■ DIRECTIONS:
Each line of the data that includes "structural" must be copied.

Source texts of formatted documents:
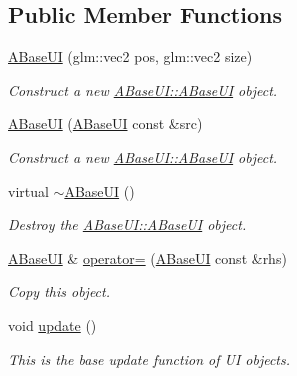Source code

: \subsection*{Public Member Functions}
\begin{DoxyCompactItemize}
\item 
\hyperlink{class_a_base_u_i_a643d80d189018a179d2e3a938e3aa539}{A\+Base\+UI} (glm\+::vec2 pos, glm\+::vec2 size)
\begin{DoxyCompactList}\small\item\em Construct a new \hyperlink{class_a_base_u_i_a643d80d189018a179d2e3a938e3aa539}{A\+Base\+U\+I\+::\+A\+Base\+UI} object. \end{DoxyCompactList}\item 
\hyperlink{class_a_base_u_i_a43914df26b12e74becb41da8d85448f1}{A\+Base\+UI} (\hyperlink{class_a_base_u_i}{A\+Base\+UI} const \&src)
\begin{DoxyCompactList}\small\item\em Construct a new \hyperlink{class_a_base_u_i_a643d80d189018a179d2e3a938e3aa539}{A\+Base\+U\+I\+::\+A\+Base\+UI} object. \end{DoxyCompactList}\item 
\mbox{\label{class_a_base_u_i_ac2fd1305e127a9c547c37dd58f65742d}} 
virtual \hyperlink{class_a_base_u_i_ac2fd1305e127a9c547c37dd58f65742d}{$\sim$\+A\+Base\+UI} ()
\begin{DoxyCompactList}\small\item\em Destroy the \hyperlink{class_a_base_u_i_a643d80d189018a179d2e3a938e3aa539}{A\+Base\+U\+I\+::\+A\+Base\+UI} object. \end{DoxyCompactList}\item 
\hyperlink{class_a_base_u_i}{A\+Base\+UI} \& \hyperlink{class_a_base_u_i_af269cad7ae1f290964cdeeb3f84cdc89}{operator=} (\hyperlink{class_a_base_u_i}{A\+Base\+UI} const \&rhs)
\begin{DoxyCompactList}\small\item\em Copy this object. \end{DoxyCompactList}\item 
\mbox{\label{class_a_base_u_i_aa191d2729152b1b381cb4eba7d2b178e}} 
void \hyperlink{class_a_base_u_i_aa191d2729152b1b381cb4eba7d2b178e}{update} ()
\begin{DoxyCompactList}\small\item\em This is the base update function of UI objects. \end{DoxyCompactList}\item 

\end{DoxyCompactItemize}
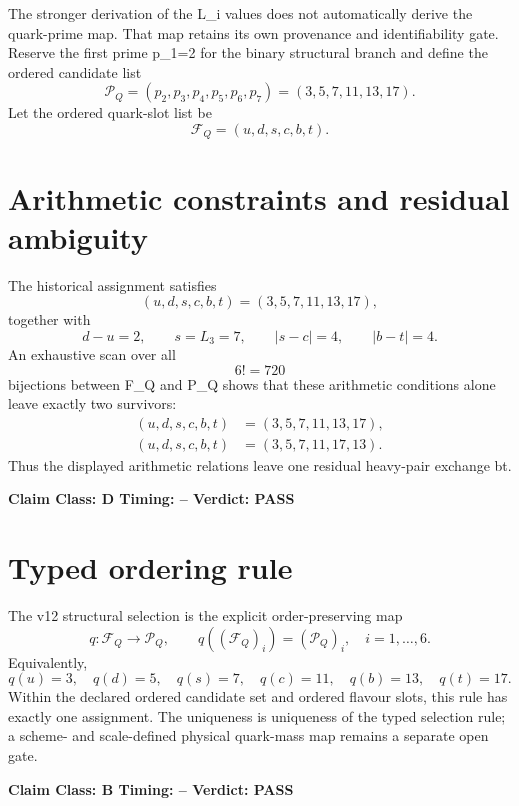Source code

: \documentclass[11pt,a4paper,twoside]{book}
\def\({}%
\def\){}%
\theoremstyle{definition}
\newcommand{\vTwelveStatus}[3]{\par\noindent\textbf{Claim Class: #1 \quad Timing: #2 \quad Verdict: #3}\par}
\begin{document}
The stronger derivation of the \(L_i\) values does not automatically derive the
quark-prime map.  That map retains its own provenance and identifiability gate.
Reserve the first prime \(p_1=2\) for the binary structural branch and define the
ordered candidate list
\begin{equation}
\mathcal P_Q
=(p_2,p_3,p_4,p_5,p_6,p_7)
=(3,5,7,11,13,17).
\label{eq:v12-prime-candidate-list}
\end{equation}
Let the ordered quark-slot list be
\begin{equation}
\mathcal F_Q=(u,d,s,c,b,t).
\label{eq:v12-quark-slot-list}
\end{equation}

\section{Arithmetic constraints and residual ambiguity}

The historical assignment satisfies
\begin{equation}
(u,d,s,c,b,t)=(3,5,7,11,13,17),
\label{eq:v12-quark-prime-assignment}
\end{equation}
together with
\[
d-u=2,
\qquad
s=L_3=7,
\qquad
|s-c|=4,
\qquad
|b-t|=4.
\]
An exhaustive scan over all
\[
6!=720
\]
bijections between \(\mathcal F_Q\) and \(\mathcal P_Q\) shows that these
arithmetic conditions alone leave exactly two survivors:
\begin{align}
(u,d,s,c,b,t)&=(3,5,7,11,13,17),\\
(u,d,s,c,b,t)&=(3,5,7,11,17,13).
\end{align}
Thus the displayed arithmetic relations leave one residual heavy-pair exchange
\(b\leftrightarrow t\).
\vTwelveStatus{D}{--}{PASS}

\section{Typed ordering rule}

The v12 structural selection is the explicit order-preserving map
\begin{equation}
\boxed{
q:\mathcal F_Q\to\mathcal P_Q,
\qquad
q((\mathcal F_Q)_i)=(\mathcal P_Q)_i,
\quad i=1,\ldots,6.
}
\label{eq:v12-quark-prime-typed-rule}
\end{equation}
Equivalently,
\[
q(u)=3,\quad q(d)=5,\quad q(s)=7,\quad q(c)=11,\quad q(b)=13,\quad q(t)=17.
\]
Within the declared ordered candidate set and ordered flavour slots, this rule
has exactly one assignment.  The uniqueness is uniqueness of the typed
selection rule; a scheme- and scale-defined physical quark-mass map remains a
separate open gate.
\vTwelveStatus{B}{--}{PASS}
\end{document}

■ ANSWER TO THE EXERCISE:
Reserve the first prime \(p_1=2\) for the binary structural branch and define the
The v12 structural selection is the explicit order-preserving map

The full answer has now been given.